How it works: Evaporative Cooling Style

Updated: Oct 3, 2019



Evaporative cooling is the oldest, safest, greenest, and most efficient way to cool. We say that a lot but how exactly does evaporative cooling work?


I remember when I was a kid and I used to gather with my friends on a hot summer day to run through the sprinklers. Then the wind would kick up and very quickly we would go from dying of heat to freezing cold.


That is the concept of evaporative cooling. You take water and wind and you get cooling. In ancient days they would put wet cloths over open windows and doors and let the wind blow through to provide cooling on hot days.


The technology has advanced since then but the ideas and the ingredients stay the same. Today we use evaporative cooling systems such as coolers, pre-coolers, swamp coolers, wet decks, etc. to bring us the same cool result. An efficient and green way to to keep cool.


It is simple the hot air moves through the water soaked filter and BAM! Out comes cool air!


Evaporative cooling uses the principle of water evaporation to cool, no environmentally dangerous refrigerants, just cool clean water. Just like that cool feeling felt when running through the sprinklers.


So, now we know how it works overall. Now let us talk a little about the equipment aspect. We have come a long way from hanging wet cloths over open doors. Now we can use different equipment for evaporative cooling to create the wind and water. The wet cloth is now replaced by a special engineered filter or evaporative cooling media.

Water applied to this extensive, corrugated media surface and mixes with air which passes through the media.

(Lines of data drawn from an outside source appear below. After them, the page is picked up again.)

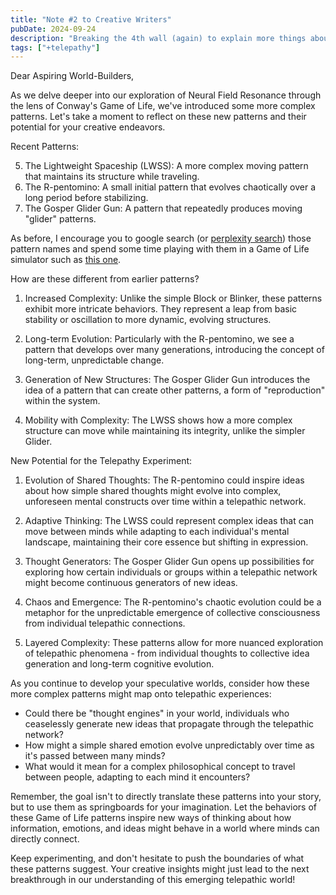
 ```yaml
---
title: "Note #2 to Creative Writers"
pubDate: 2024-09-24
description: "Breaking the 4th wall (again) to explain more things about this project"
tags: ["+telepathy"]
---
```


Dear Aspiring World-Builders,

As we delve deeper into our exploration of Neural Field Resonance through the lens of Conway's Game of Life, we've introduced some more complex patterns. Let's take a moment to reflect on these new patterns and their potential for your creative endeavors.

Recent Patterns:

5. The Lightweight Spaceship (LWSS): A more complex moving pattern that maintains its structure while traveling.
6. The R-pentomino: A small initial pattern that evolves chaotically over a long period before stabilizing.
7. The Gosper Glider Gun: A pattern that repeatedly produces moving "glider" patterns.

As before, I encourage you to google search (or [perplexity search](https://www.perplexity.ai/)) those pattern names and spend some time playing with them in a Game of Life simulator such as [this one](https://playgameoflife.com/).

How are these different from earlier patterns?

1. Increased Complexity: Unlike the simple Block or Blinker, these patterns exhibit more intricate behaviors. They represent a leap from basic stability or oscillation to more dynamic, evolving structures.

2. Long-term Evolution: Particularly with the R-pentomino, we see a pattern that develops over many generations, introducing the concept of long-term, unpredictable change.

3. Generation of New Structures: The Gosper Glider Gun introduces the idea of a pattern that can create other patterns, a form of "reproduction" within the system.

4. Mobility with Complexity: The LWSS shows how a more complex structure can move while maintaining its integrity, unlike the simpler Glider.

New Potential for the Telepathy Experiment:

1. Evolution of Shared Thoughts: The R-pentomino could inspire ideas about how simple shared thoughts might evolve into complex, unforeseen mental constructs over time within a telepathic network.

2. Adaptive Thinking: The LWSS could represent complex ideas that can move between minds while adapting to each individual's mental landscape, maintaining their core essence but shifting in expression.

3. Thought Generators: The Gosper Glider Gun opens up possibilities for exploring how certain individuals or groups within a telepathic network might become continuous generators of new ideas.

4. Chaos and Emergence: The R-pentomino's chaotic evolution could be a metaphor for the unpredictable emergence of collective consciousness from individual telepathic connections.

5. Layered Complexity: These patterns allow for more nuanced exploration of telepathic phenomena - from individual thoughts to collective idea generation and long-term cognitive evolution.

As you continue to develop your speculative worlds, consider how these more complex patterns might map onto telepathic experiences:

- Could there be "thought engines" in your world, individuals who ceaselessly generate new ideas that propagate through the telepathic network?
- How might a simple shared emotion evolve unpredictably over time as it's passed between many minds?
- What would it mean for a complex philosophical concept to travel between people, adapting to each mind it encounters?

Remember, the goal isn't to directly translate these patterns into your story, but to use them as springboards for your imagination. Let the behaviors of these Game of Life patterns inspire new ways of thinking about how information, emotions, and ideas might behave in a world where minds can directly connect.

Keep experimenting, and don't hesitate to push the boundaries of what these patterns suggest. Your creative insights might just lead to the next breakthrough in our understanding of this emerging telepathic world!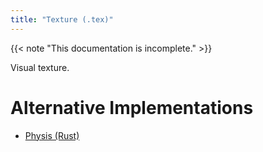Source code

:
 ```yaml
---
title: "Texture (.tex)"
---
```


{{< note "This documentation is incomplete." >}}

Visual texture.

# Alternative Implementations

* [Physis (Rust)](https://git.sr.ht/~redstrate/physis/tree/main/item/src/tex.rs)
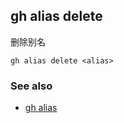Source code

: ## gh alias delete

删除别名

```
gh alias delete <alias>
```

### See also

- [gh alias](./gh_alias.zh.md)
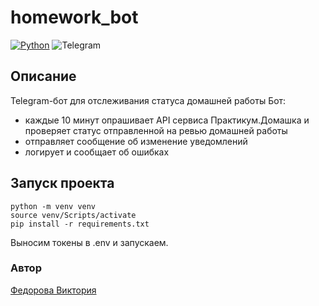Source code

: # homework_bot
[![Python](https://img.shields.io/badge/-Python-464646?style=flat&logo=Python&logoColor=56C0C0&color=008080)](https://www.python.org/)
![Telegram](https://img.shields.io/badge/Telegram-2CA5E0?style=for-the-badge&logo=telegram&logoColor=white)

## Описание
Telegram-бот для отслеживания статуса домашней работы 
Бот:
- каждые 10 минут опрашивает API сервиса Практикум.Домашка и проверяет статус отправленной на ревью домашней работы
- отправляет сообщение об изменение уведомлений
- логирует и сообщает об ошибках

## Запуск проекта
```
python -m venv venv
source venv/Scripts/activate
pip install -r requirements.txt
```
Выносим токены в .env и запускаем.

### Автор
[Федорова Виктория](https://github.com/Victoriafed)


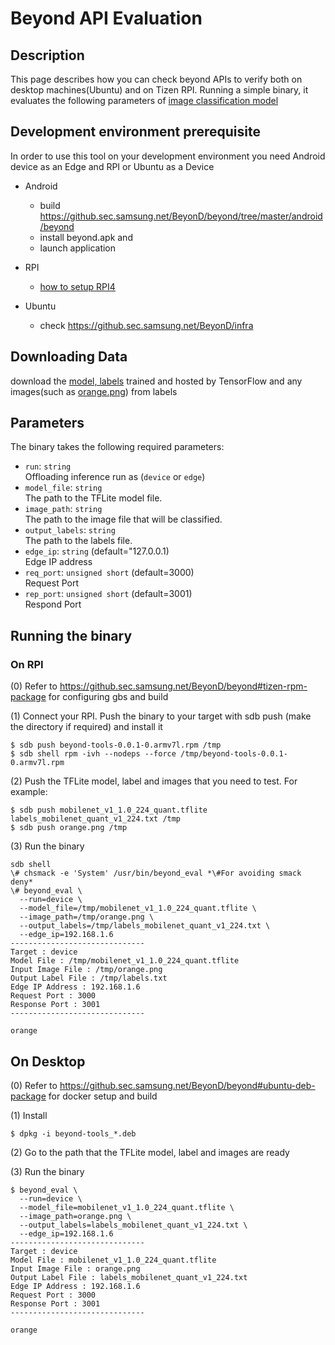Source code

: # Beyond API Evaluation

## Description
This page describes how you can check beyond APIs to verify both on desktop machines(Ubuntu) and on Tizen RPI.
Running a simple binary, it evaluates the following parameters of [image classification model](https://www.tensorflow.org/lite/examples/image_classification/overview#model_description)

## Development environment prerequisite
In order to use this tool on your development environment
you need Android device as an Edge and RPI or Ubuntu as a Device

- Android
  - build https://github.sec.samsung.net/BeyonD/beyond/tree/master/android/beyond
  - install beyond.apk and
  - launch application

- RPI
  - [how to setup RPI4](/docs/howto_use_rpi.md)

- Ubuntu
  - check https://github.sec.samsung.net/BeyonD/infra

## Downloading Data

download the [model, labels](https://storage.googleapis.com/download.tensorflow.org/models/tflite/mobilenet_v1_1.0_224_quant_and_labels.zip)
trained and hosted by TensorFlow
and any images(such as [orange.png](https://library.kissclipart.com/20191027/guq/kissclipart-orange-a7e12b31bf505613.png)) from labels

## Parameters

The binary takes the following required parameters:

*   `run`: `string` \
    Offloading inference run as (`device` or `edge`)
*   `model_file`: `string` \
    The path to the TFLite model file.
*   `image_path`: `string` \
    The path to the image file that will be classified.
*   `output_labels`: `string` \
    The path to the labels file.
*   `edge_ip`: `string` (default="127.0.0.1)\
    Edge IP address
*   `req_port`: `unsigned short` (default=3000) \
    Request Port
*   `rep_port`: `unsigned short` (default=3001) \
    Respond Port

## Running the binary

### On RPI
(0) Refer to
https://github.sec.samsung.net/BeyonD/beyond#tizen-rpm-package
for configuring gbs and build

(1) Connect your RPI. Push the binary to your target with sdb push (make the
directory if required) and install it
```
$ sdb push beyond-tools-0.0.1-0.armv7l.rpm /tmp
$ sdb shell rpm -ivh --nodeps --force /tmp/beyond-tools-0.0.1-0.armv7l.rpm
```

(2) Push the TFLite model, label and images that you need to test. For example:
```
$ sdb push mobilenet_v1_1.0_224_quant.tflite labels_mobilenet_quant_v1_224.txt /tmp
$ sdb push orange.png /tmp
```

(3) Run the binary
```
sdb shell
\# chsmack -e 'System' /usr/bin/beyond_eval *\#For avoiding smack deny*
\# beyond_eval \
  --run=device \
  --model_file=/tmp/mobilenet_v1_1.0_224_quant.tflite \
  --image_path=/tmp/orange.png \
  --output_labels=/tmp/labels_mobilenet_quant_v1_224.txt \
  --edge_ip=192.168.1.6
------------------------------
Target : device
Model File : /tmp/mobilenet_v1_1.0_224_quant.tflite
Input Image File : /tmp/orange.png
Output Label File : /tmp/labels.txt
Edge IP Address : 192.168.1.6
Request Port : 3000
Response Port : 3001
------------------------------

orange
```

## On Desktop

(0) Refer to
https://github.sec.samsung.net/BeyonD/beyond#ubuntu-deb-package
for docker setup and build

(1) Install
```
$ dpkg -i beyond-tools_*.deb
```

(2) Go to the path that the TFLite model, label and images are ready

(3) Run the binary
```
$ beyond_eval \
  --run=device \
  --model_file=mobilenet_v1_1.0_224_quant.tflite \
  --image_path=orange.png \
  --output_labels=labels_mobilenet_quant_v1_224.txt \
  --edge_ip=192.168.1.6
------------------------------
Target : device
Model File : mobilenet_v1_1.0_224_quant.tflite
Input Image File : orange.png
Output Label File : labels_mobilenet_quant_v1_224.txt
Edge IP Address : 192.168.1.6
Request Port : 3000
Response Port : 3001
------------------------------

orange
```
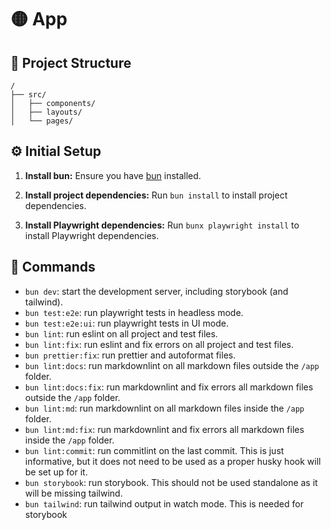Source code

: # 🟡 App

## 🚀 Project Structure

```text
/
├── src/
│   ├── components/
│   ├── layouts/
│   └── pages/
```

## ⚙️ Initial Setup

1. **Install bun:**
   Ensure you have [bun](https://bun.sh/) installed.

2. **Install project dependencies:**
   Run `bun install` to install project dependencies.

3. **Install Playwright dependencies:**
   Run `bunx playwright install` to install Playwright dependencies.

## 🧞 Commands

- `bun dev`: start the development server, including storybook (and tailwind).
- `bun test:e2e`: run playwright tests in headless mode.
- `bun test:e2e:ui`: run playwright tests in UI mode.
- `bun lint`: run eslint on all project and test files.
- `bun lint:fix`: run eslint and fix errors on all project and test files.
- `bun prettier:fix`: run prettier and autoformat files.
- `bun lint:docs`: run markdownlint on all markdown files outside the `/app` folder.
- `bun lint:docs:fix`: run markdownlint and fix errors all markdown files
outside the `/app` folder.
- `bun lint:md`: run markdownlint on all markdown files inside the `/app` folder.
- `bun lint:md:fix`: run markdownlint and fix errors all markdown files inside
the `/app` folder.
- `bun lint:commit`: run commitlint on the last commit. This is just
informative, but it does not need to be used as a proper husky hook will be set
up for it.
- `bun storybook`: run storybook. This should not be used standalone as it will
be missing tailwind.
- `bun tailwind`: run tailwind output in watch mode. This is needed for
storybook
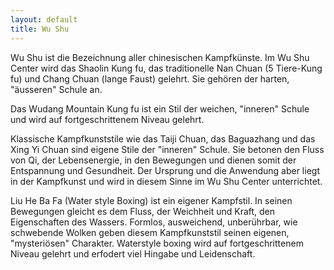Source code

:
 ```yaml
---
layout: default
title: Wu Shu
---
```


Wu Shu ist die Bezeichnung aller chinesischen Kampfkünste.
Im Wu Shu Center wird das Shaolin Kung fu, das traditionelle Nan Chuan (5 Tiere-Kung fu) und Chang Chuan (lange Faust) gelehrt. Sie gehören der harten, "äusseren" Schule an.

Das Wudang Mountain Kung fu ist ein Stil der weichen, "inneren" Schule und wird auf fortgeschrittenem Niveau gelehrt.

Klassische Kampfkunststile wie das Taiji Chuan, das Baguazhang und das Xing Yi Chuan sind eigene Stile der "inneren" Schule. Sie betonen den Fluss von Qi, der Lebensenergie, in den Bewegungen und dienen somit der Entspannung und Gesundheit. Der Ursprung und die Anwendung aber liegt in der Kampfkunst und wird in diesem Sinne im Wu Shu Center unterrichtet.

Liu He Ba Fa (Water style Boxing) ist ein eigener Kampfstil. In seinen Bewegungen gleicht es dem Fluss, der Weichheit und Kraft, den Eigenschaften des Wassers.
Formlos, ausweichend, unberührbar, wie schwebende Wolken geben diesem Kampfkunststil seinen eigenen, "mysteriösen" Charakter. Waterstyle boxing wird auf fortgeschrittenem Niveau gelehrt und erfodert viel Hingabe und Leidenschaft.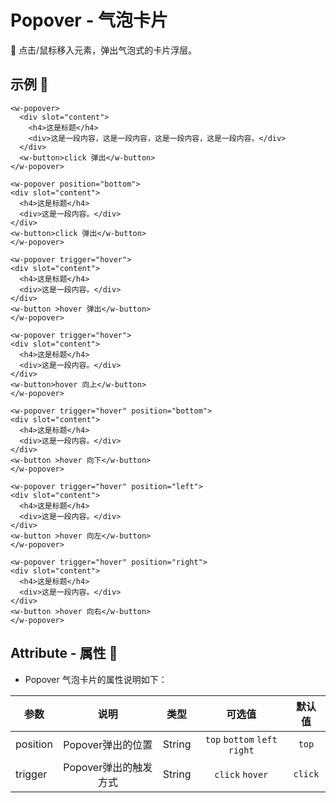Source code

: # Popover - 气泡卡片

:beginner: 点击/鼠标移入元素，弹出气泡式的卡片浮层。

  ## 示例 :chestnut:

  <ClientOnly>
  <popover-demo-1></popover-demo-1>
  </ClientOnly>

```vue
<w-popover>
  <div slot="content">
    <h4>这是标题</h4>
    <div>这是一段内容，这是一段内容，这是一段内容，这是一段内容。</div>
  </div>
  <w-button>click 弹出</w-button>
</w-popover>
```

  <ClientOnly>
  <popover-demo-2></popover-demo-2>
  </ClientOnly>

  ```vue{9}
<w-popover position="bottom">
  <div slot="content">
    <h4>这是标题</h4>
    <div>这是一段内容。</div>
  </div>
  <w-button>click 弹出</w-button>
</w-popover>

<w-popover trigger="hover">
  <div slot="content">
    <h4>这是标题</h4>
    <div>这是一段内容。</div>
  </div>
  <w-button >hover 弹出</w-button>
</w-popover>
```


  <ClientOnly>
  <popover-demo-3></popover-demo-3>
  </ClientOnly>

  ```vue{1,9,17,25}
<w-popover trigger="hover">
  <div slot="content">
    <h4>这是标题</h4>
    <div>这是一段内容。</div>
  </div>
  <w-button>hover 向上</w-button>
</w-popover>

<w-popover trigger="hover" position="bottom">
  <div slot="content">
    <h4>这是标题</h4>
    <div>这是一段内容。</div>
  </div>
  <w-button >hover 向下</w-button>
</w-popover>

<w-popover trigger="hover" position="left">
  <div slot="content">
    <h4>这是标题</h4>
    <div>这是一段内容。</div>
  </div>
  <w-button >hover 向左</w-button>
</w-popover>

<w-popover trigger="hover" position="right">
  <div slot="content">
    <h4>这是标题</h4>
    <div>这是一段内容。</div>
  </div>
  <w-button >hover 向右</w-button>
</w-popover>
  ```

  ## Attribute - 属性 :stars:

  - Popover 气泡卡片的属性说明如下：

  | 参数 | 说明 | 类型 | 可选值 | 默认值 |
  | ---- |:----:|:----:|:----:|:----:|
  | position | Popover弹出的位置 | String |`top` `bottom` `left` `right`    | `top` |
  | trigger | Popover弹出的触发方式 | String |`click` `hover` | `click` |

Energy is required to change the liquid water into a vapor, this process called "Evaporation" absorbs heat from the air stream which decreases the air temperature while increasing the relative humidity.


The media is wetted from either a drip‐type or spray‐type water distribution system to saturate the media. The media is corrugated to maximize the contact area between the air and water.


The hot air is passed through the media and is cooled as it evaporates the water into the air stream. In this process, called direct evaporative cooling, the air’s temperature is lowered but the moisture content is increased. In a typical application in Phoenix, AZ summer design conditions are 108°F with 70°F wet bulb temperature, 16% relative humidity and 48 grains of moisture per pound of dry air.


As the air is passed through traditional portable evaporative coolers the air is cooled to 78°F with 70°F wet bulb temperature, 68% relative humidity, and 96 grains of moisture. Obviously, the temperature is significantly cooler and the humidity level is much higher. All of this cooling is achieved with relatively low energy consumption since the cooling uses only a water pump and a little more horsepower for air movement. Typically, an evaporative cooling system will utilize approximately 80% less energy than a mechanical refrigeration system.


In many areas, the increased humidity levels are a welcome advantage of evaporative cooling as a source of humidification during both summer and winter seasons.


However, in many regions and applications higher ambient humidity levels make direct evaporative cooling less effective and comfortable. Indirect evaporative cooling, a relatively new concept, utilizes the same process of direct evaporative cooling to cool a secondary independent air stream which cools some sort of medium. This medium then cools the primary independent air stream with no moisture addition to that primary air stream. Common processes include utilization of cross flow plate exchangers, heat pipes, and a system involving a cooling tower and a cool water coil.


Here at ATEC/Indirex we specialize in all things evaporative cooling, from the equipment used to the safest evaporative cooling media in the world. Our team is constantly working on improving the world of cooling through new ideas and technologies. We have spent over 20 years as a master distributor of media and are proud of this earth friendly way to cool.


Thanks for reading, here are a few more tidbits about evaporative cooling;

Evaporative cooling has many factors, which are driving interest in this technology. Among these are:

* Environmentally friendly Evaporative Cooling versus environmental concerns of refrigerants used in mechanical refrigeration.

* Improved indoor air quality through the air washing nature of evaporative cooling.

* Low energy usage versus mechanical refrigeration enhances your energy management and saves money.

* Low operational costs makes evaporative cooling a great alternative to traditional ventilation-only systems.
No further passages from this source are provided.